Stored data
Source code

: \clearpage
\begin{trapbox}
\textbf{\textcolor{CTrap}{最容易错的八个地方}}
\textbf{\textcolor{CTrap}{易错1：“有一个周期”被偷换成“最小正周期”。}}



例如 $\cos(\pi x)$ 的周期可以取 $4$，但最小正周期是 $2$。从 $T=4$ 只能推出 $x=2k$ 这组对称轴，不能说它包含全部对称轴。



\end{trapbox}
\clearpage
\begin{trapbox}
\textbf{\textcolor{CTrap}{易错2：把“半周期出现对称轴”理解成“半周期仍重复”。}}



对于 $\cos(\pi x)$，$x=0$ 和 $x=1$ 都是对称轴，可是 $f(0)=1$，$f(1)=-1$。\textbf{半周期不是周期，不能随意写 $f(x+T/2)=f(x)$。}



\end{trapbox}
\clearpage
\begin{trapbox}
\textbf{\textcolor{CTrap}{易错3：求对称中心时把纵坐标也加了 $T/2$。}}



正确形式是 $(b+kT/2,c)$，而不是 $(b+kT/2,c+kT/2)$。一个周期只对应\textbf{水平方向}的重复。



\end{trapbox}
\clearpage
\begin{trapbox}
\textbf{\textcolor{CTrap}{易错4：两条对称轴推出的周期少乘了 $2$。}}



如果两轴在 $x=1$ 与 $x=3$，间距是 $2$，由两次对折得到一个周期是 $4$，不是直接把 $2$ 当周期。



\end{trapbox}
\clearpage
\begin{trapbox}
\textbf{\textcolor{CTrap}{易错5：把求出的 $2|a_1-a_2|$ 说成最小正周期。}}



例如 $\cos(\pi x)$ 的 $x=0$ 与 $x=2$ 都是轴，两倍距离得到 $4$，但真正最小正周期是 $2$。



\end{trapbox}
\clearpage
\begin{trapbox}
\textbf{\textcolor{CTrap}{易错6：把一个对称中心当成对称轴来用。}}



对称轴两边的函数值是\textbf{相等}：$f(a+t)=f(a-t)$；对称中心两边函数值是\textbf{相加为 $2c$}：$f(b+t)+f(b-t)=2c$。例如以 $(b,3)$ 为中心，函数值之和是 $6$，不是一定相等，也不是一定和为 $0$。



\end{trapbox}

> _Assigned task_:
Lines above that contain the string "textcolor" make up the answer.

> _Response box_:
\textbf{\textcolor{CTrap}{最容易错的八个地方}}
\textbf{\textcolor{CTrap}{易错1：“有一个周期”被偷换成“最小正周期”。}}
\textbf{\textcolor{CTrap}{易错2：把“半周期出现对称轴”理解成“半周期仍重复”。}}
\textbf{\textcolor{CTrap}{易错3：求对称中心时把纵坐标也加了 $T/2$。}}
\textbf{\textcolor{CTrap}{易错4：两条对称轴推出的周期少乘了 $2$。}}
\textbf{\textcolor{CTrap}{易错5：把求出的 $2|a_1-a_2|$ 说成最小正周期。}}
\textbf{\textcolor{CTrap}{易错6：把一个对称中心当成对称轴来用。}}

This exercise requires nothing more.